Anyway, I also took a look at a well known program, ProMash. I wrote a whole crappy spreadsheet that did some of the things this software did. Its just easier to spend the money and get this program! Anyway, check it out, its kinda fun to play with... well, depending on how dorky you are...


Wednesday, October 26, 2005

Subjectivity of Beer Reviewing

Ug, I don't seem to have any energy today. bleh

One problem with websites like is that (I think) people discriminate against anything from a large macro brewery. Its funny because large breweries win festivals in blind judging... for example, the Great American Beer Festival. Its not like they can pay off the judges, its a blind test by very experienced certified judges. Lets just take one example:
Michelob Pale Ale won gold for the "Classic English-Style Pale Ale" category, a common and popular beer style.

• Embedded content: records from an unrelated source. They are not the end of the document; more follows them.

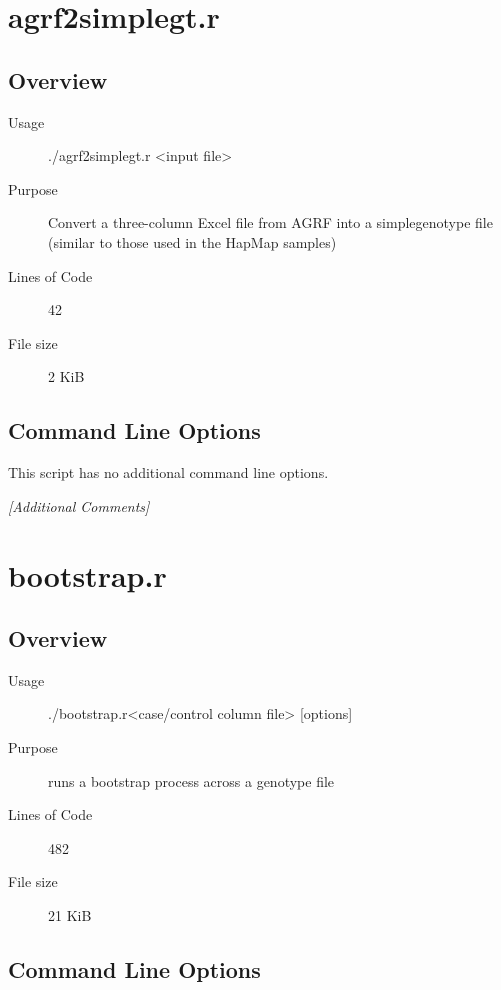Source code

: \section{agrf2simplegt.r}
\label{sec:agrf2simplegt.r}

\subsection{Overview}
\label{sec:agrf2simplegt.r-overview}

\begin{description}
\item[Usage] ./agrf2simplegt.r <input file>
\item[Purpose] Convert a three-column Excel file from AGRF into a simplegenotype file (similar to those used in the HapMap samples)
\item[Lines of Code] 42
\item[File size] 2 KiB
\end{description}

\subsection{Command Line Options}
\label{sec:agrf2simplegt.r-command-line}

This script has no additional command line options.

\emph{[Additional Comments]}

\section{bootstrap.r}
\label{sec:bootstrap.r}

\subsection{Overview}
\label{sec:bootstrap.r-overview}

\begin{description}
\item[Usage] ./bootstrap.r<case/control column file> [options]
\item[Purpose] runs a bootstrap process across a genotype file
\item[Lines of Code] 482
\item[File size] 21 KiB
\end{description}

\subsection{Command Line Options}
\label{sec:bootstrap.r-command-line}


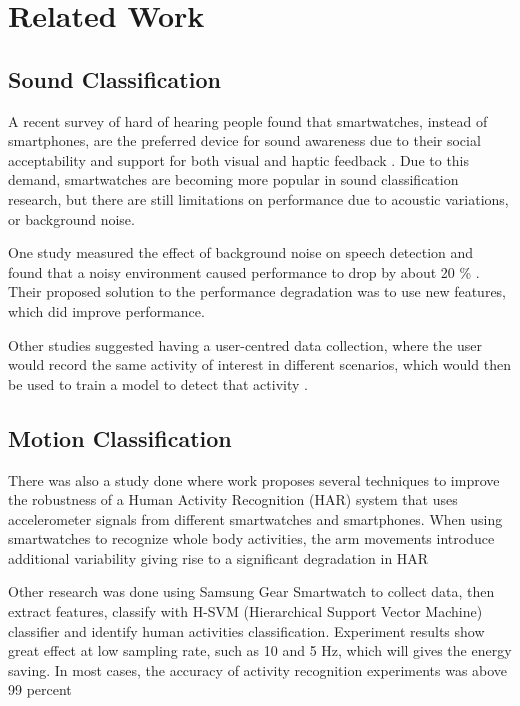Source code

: \documentclass[conference]{IEEEtran}
\begin{document}
	\section{Related Work}
	\subsection{Sound Classification}
	A recent survey of hard of hearing people found that smartwatches, instead of smartphones, are the preferred device for sound awareness due to their social acceptability and support for both visual and haptic feedback \cite{2020_SoundWatch}.
	Due to this demand, smartwatches are becoming more popular in sound classification research, but there are still limitations on performance due to acoustic variations, or background noise.
	
	One study measured the effect of background noise on speech detection and found that a noisy environment caused performance to drop by about 20 \% \cite{2002_Content_Analysis}.
	Their proposed solution to the performance degradation was to use new features, which did improve performance.
	
	Other studies suggested having a user-centred data collection, where the user would record the same activity of interest in different scenarios, which would then be used to train a model to detect that activity \cite{2016_Personalizable} \cite{2020_SoundWatch}.
	
	\subsection{Motion Classification}
	There was also a study done where work proposes several techniques to improve the robustness of a Human Activity Recognition (HAR) system that uses accelerometer signals from different smartwatches and smartphones. When using smartwatches to recognize whole body activities, the arm movements introduce additional variability giving rise to a significant degradation in HAR\cite{2018watch_martphone}
	
	Other research was done using Samsung Gear Smartwatch to collect data, then extract features, classify with H-SVM (Hierarchical Support Vector Machine) classifier and identify human activities classification. Experiment results show great effect at low sampling rate, such as 10 and 5 Hz, which will gives the energy saving. In most cases, the accuracy of activity recognition experiments was above 99 percent\cite{2017_SVM}
	
\end{document}

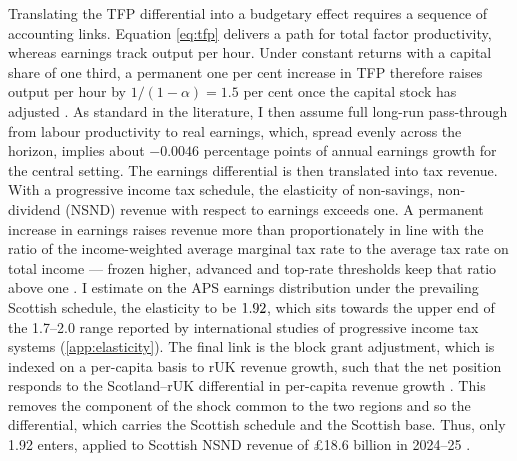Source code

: Translating the TFP differential into a budgetary effect requires a sequence of accounting links. Equation \eqref{eq:tfp} delivers a path for total factor productivity, whereas earnings track output per hour. Under constant returns with a capital share of one third, a permanent one per cent increase in TFP therefore raises output per hour by $1/(1-\alpha)=1.5$ per cent once the capital stock has adjusted \citep{obr2025}. As standard in the literature, I then assume full long-run pass-through from labour productivity to real earnings, which, spread evenly across the horizon, implies about $-0.0046$ percentage points of annual earnings growth for the central setting.
The earnings differential is then translated into tax revenue. With a progressive income tax schedule, the elasticity of non-savings, non-dividend (NSND) revenue with respect to earnings exceeds one. A permanent increase in earnings raises revenue more than proportionately in line with the ratio of the income-weighted average marginal tax rate to the average tax rate on total income --- frozen higher, advanced and top-rate thresholds keep that ratio above one \citep{sgreadyreckoner2026}. I estimate on the APS earnings distribution under the prevailing Scottish schedule, the elasticity to be $\varepsilonNSND$, which sits towards the upper end of the 1.7--2.0 range reported by international studies of progressive income tax systems (\cref{app:elasticity}). 
The final link is the block grant adjustment, which is indexed on a per-capita basis to rUK revenue growth, such that the net position responds to the Scotland--rUK differential in per-capita revenue growth \citep{gov2023}. This removes the component of the shock common to the two regions and so the differential, which carries the Scottish schedule and the Scottish base. Thus, only 1.92 enters, applied to Scottish NSND revenue of \pounds18.6 billion in 2024--25 \citep{hmrcoutturn2025}. 



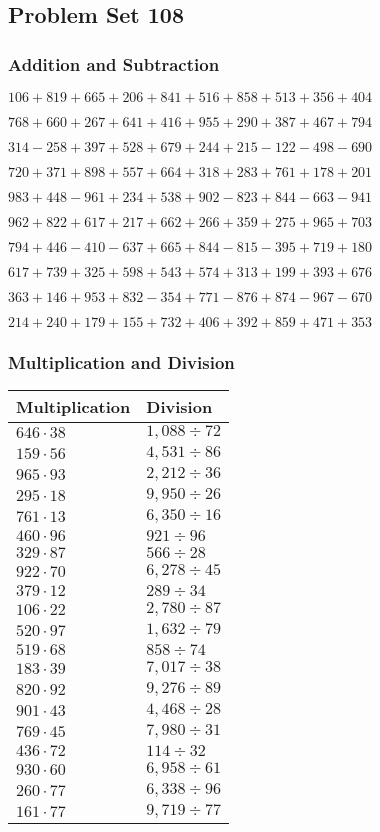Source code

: \hypertarget{problem-set-108}{%
\subsection{Problem Set 108}\label{problem-set-108}}

\hypertarget{addition-and-subtraction}{%
\subsubsection{Addition and
Subtraction}\label{addition-and-subtraction}}

\(106 +819 +665 +206 +841 +516 +858 +513 +356 +404\)

\(768 +660 +267 +641 +416 +955 +290 +387 +467 +794\)

\(314 - 258 +397 +528 +679 +244 +215 - 122 - 498 - 690\)

\(720 +371 +898 +557 +664 +318 +283 +761 +178 +201\)

\(983 +448 - 961 +234 +538 +902 - 823 +844 - 663 - 941\)

\(962 +822 +617 +217 +662 +266 +359 +275 +965 +703\)

\(794 +446 - 410 - 637 +665 +844 - 815 - 395 +719 +180\)

\(617 +739 +325 +598 +543 +574 +313 +199 +393 +676\)

\(363 +146 +953 +832 - 354 +771 - 876 +874 - 967 - 670\)

\(214 +240 +179 +155 +732 +406 +392 +859 +471 +353\)

\hypertarget{multiplication-and-division}{%
\subsubsection{Multiplication and
Division}\label{multiplication-and-division}}

\begin{longtable}[]{@{}ll@{}}
\toprule
Multiplication & Division\tabularnewline
\midrule
\endhead
\(646 \cdot 38\) & \(1,088÷72\)\tabularnewline
\(159 \cdot 56\) & \(4,531÷86\)\tabularnewline
\(965 \cdot 93\) & \(2,212÷36\)\tabularnewline
\(295 \cdot 18\) & \(9,950÷26\)\tabularnewline
\(761 \cdot 13\) & \(6,350÷16\)\tabularnewline
\(460 \cdot 96\) & \(921÷96\)\tabularnewline
\(329 \cdot 87\) & \(566÷28\)\tabularnewline
\(922 \cdot 70\) & \(6,278÷45\)\tabularnewline
\(379 \cdot 12\) & \(289÷34\)\tabularnewline
\(106 \cdot 22\) & \(2,780÷87\)\tabularnewline
\(520 \cdot 97\) & \(1,632÷79\)\tabularnewline
\(519 \cdot 68\) & \(858÷74\)\tabularnewline
\(183 \cdot 39\) & \(7,017÷38\)\tabularnewline
\(820 \cdot 92\) & \(9,276÷89\)\tabularnewline
\(901 \cdot 43\) & \(4,468÷28\)\tabularnewline
\(769 \cdot 45\) & \(7,980÷31\)\tabularnewline
\(436 \cdot 72\) & \(114÷32\)\tabularnewline
\(930 \cdot 60\) & \(6,958÷61\)\tabularnewline
\(260 \cdot 77\) & \(6,338÷96\)\tabularnewline
\(161 \cdot 77\) & \(9,719÷77\)\tabularnewline
\bottomrule
\end{longtable}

Michelob is owned by the same people who bring you Budweiser, Anheuser-Busch. But on BeerAdvocate, this beer is rated as 75 from 22 reviews. 75 is considered "not recommended". 22 reviews isn't a lot of reviews for the site, but enough to be valid. So... a beer considered by professional judges as a gold medal for a popular category is "not recommended"?

I just think that people are prejudice against the larger breweries. I'll admit guilt in that too, of course. And I'm probably guilty of giving higher scores to smaller breweries or lesser-known beers. I think people like to take pride in something that is special... a beer you can only get in your home town has a certain appeal.

Anyway, I think people also tend to not analyze beers by their style, but compared to all other beers. You can't compare Molson Canadian to any other beers other than American style adjunct lagers. I think people tend to give the American lager bad scores because they don't like the fact the fact that it doesn't have much flavour... but the style isn't supposed to have much flavour... so you can't really complain!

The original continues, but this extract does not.